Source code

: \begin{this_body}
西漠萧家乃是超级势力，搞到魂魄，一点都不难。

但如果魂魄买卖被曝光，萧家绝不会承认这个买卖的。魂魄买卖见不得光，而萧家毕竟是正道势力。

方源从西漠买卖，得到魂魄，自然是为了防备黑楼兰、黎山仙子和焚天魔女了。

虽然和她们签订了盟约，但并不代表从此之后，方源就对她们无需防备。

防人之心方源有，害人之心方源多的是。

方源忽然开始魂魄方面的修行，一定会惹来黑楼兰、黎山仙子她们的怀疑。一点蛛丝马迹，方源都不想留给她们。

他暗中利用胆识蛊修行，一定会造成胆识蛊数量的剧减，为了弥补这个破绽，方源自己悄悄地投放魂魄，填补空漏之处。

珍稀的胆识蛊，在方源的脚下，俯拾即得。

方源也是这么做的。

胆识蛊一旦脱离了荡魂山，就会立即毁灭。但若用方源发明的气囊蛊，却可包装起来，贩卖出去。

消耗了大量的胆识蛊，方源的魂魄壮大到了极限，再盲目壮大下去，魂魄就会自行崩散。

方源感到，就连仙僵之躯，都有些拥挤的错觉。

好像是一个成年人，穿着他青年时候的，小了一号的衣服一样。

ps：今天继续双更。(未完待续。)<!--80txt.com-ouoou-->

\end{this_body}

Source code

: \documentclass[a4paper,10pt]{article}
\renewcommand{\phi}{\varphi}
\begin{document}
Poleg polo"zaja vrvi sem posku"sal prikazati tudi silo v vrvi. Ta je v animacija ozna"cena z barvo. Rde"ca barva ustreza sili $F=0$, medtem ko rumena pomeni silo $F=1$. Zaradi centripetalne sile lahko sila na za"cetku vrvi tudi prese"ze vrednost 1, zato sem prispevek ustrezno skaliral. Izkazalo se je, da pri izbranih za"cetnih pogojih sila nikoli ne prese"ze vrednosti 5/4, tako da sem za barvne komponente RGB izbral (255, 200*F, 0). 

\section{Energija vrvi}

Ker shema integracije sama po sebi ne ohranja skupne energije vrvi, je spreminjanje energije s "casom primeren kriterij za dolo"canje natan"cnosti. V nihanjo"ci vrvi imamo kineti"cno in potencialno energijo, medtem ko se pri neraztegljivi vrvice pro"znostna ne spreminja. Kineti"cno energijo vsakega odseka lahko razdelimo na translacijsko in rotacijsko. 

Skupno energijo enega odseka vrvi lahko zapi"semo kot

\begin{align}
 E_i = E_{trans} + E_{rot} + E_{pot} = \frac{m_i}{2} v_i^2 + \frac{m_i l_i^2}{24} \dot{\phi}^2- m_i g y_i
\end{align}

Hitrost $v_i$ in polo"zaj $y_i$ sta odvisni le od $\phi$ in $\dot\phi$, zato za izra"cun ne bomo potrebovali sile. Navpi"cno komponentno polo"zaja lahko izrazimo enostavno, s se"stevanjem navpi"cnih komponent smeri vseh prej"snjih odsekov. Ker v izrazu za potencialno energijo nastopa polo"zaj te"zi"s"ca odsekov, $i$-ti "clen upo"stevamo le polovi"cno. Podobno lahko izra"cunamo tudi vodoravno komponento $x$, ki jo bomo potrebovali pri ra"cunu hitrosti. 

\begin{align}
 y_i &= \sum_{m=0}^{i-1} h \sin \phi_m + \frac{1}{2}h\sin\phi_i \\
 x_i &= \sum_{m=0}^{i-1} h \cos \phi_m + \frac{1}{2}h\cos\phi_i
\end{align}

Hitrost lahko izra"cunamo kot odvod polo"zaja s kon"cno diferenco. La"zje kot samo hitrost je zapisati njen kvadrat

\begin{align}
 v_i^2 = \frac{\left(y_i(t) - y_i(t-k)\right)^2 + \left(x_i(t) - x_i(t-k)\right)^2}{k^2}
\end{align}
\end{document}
+---+
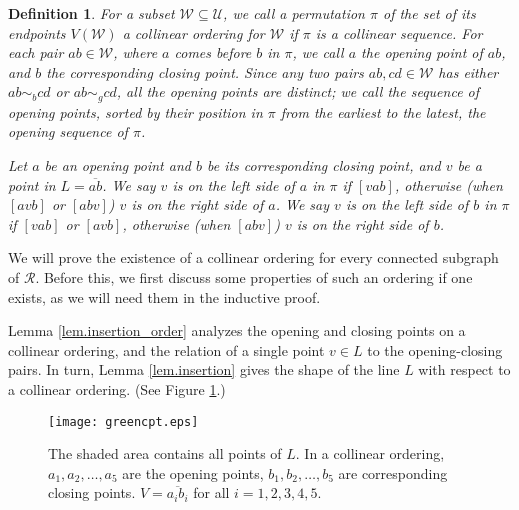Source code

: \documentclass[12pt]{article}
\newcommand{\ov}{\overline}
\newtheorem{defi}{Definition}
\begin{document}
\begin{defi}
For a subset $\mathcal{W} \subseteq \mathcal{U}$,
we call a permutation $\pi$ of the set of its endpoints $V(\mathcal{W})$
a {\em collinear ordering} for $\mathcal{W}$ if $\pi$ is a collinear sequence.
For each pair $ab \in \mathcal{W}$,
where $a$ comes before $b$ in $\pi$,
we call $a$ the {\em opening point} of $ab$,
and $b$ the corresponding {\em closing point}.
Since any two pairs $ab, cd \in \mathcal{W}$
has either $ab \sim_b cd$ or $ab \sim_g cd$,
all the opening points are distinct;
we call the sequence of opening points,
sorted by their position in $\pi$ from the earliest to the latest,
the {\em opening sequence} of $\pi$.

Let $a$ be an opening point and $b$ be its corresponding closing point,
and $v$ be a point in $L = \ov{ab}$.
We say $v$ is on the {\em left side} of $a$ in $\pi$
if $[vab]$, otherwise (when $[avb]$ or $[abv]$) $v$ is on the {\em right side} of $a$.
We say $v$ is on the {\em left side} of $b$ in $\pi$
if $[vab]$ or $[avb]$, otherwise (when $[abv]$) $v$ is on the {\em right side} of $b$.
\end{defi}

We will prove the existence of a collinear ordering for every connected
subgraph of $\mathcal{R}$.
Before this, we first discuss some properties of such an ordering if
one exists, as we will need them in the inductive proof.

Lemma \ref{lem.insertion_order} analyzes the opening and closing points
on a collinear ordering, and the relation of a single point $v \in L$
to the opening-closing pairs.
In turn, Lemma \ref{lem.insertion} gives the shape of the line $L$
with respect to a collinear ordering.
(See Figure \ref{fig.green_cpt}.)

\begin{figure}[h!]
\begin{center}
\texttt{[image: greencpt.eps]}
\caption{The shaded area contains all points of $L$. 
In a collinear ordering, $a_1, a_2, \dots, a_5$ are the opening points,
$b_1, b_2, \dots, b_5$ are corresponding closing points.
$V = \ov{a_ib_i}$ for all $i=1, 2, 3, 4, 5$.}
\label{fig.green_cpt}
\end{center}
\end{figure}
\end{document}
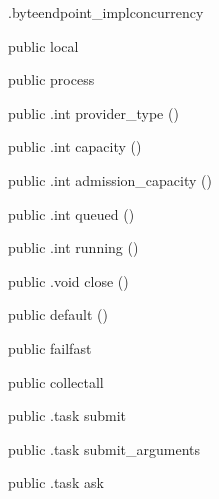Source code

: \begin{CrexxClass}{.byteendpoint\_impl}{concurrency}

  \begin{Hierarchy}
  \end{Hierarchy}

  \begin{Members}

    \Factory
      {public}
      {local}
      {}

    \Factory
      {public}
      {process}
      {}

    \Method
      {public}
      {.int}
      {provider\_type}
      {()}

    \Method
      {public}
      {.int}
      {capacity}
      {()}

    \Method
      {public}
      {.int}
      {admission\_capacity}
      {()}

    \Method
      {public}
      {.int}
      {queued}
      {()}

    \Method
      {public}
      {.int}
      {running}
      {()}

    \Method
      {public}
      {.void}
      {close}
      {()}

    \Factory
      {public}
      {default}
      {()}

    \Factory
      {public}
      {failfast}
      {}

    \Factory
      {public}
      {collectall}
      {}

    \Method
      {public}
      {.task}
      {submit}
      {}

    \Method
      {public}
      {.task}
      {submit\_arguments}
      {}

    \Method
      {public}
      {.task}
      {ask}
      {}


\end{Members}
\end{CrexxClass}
+---+
#### Your goal:
From the data above, say how many lines include "side", and write nothing but the number.

#### Answer for the task:
4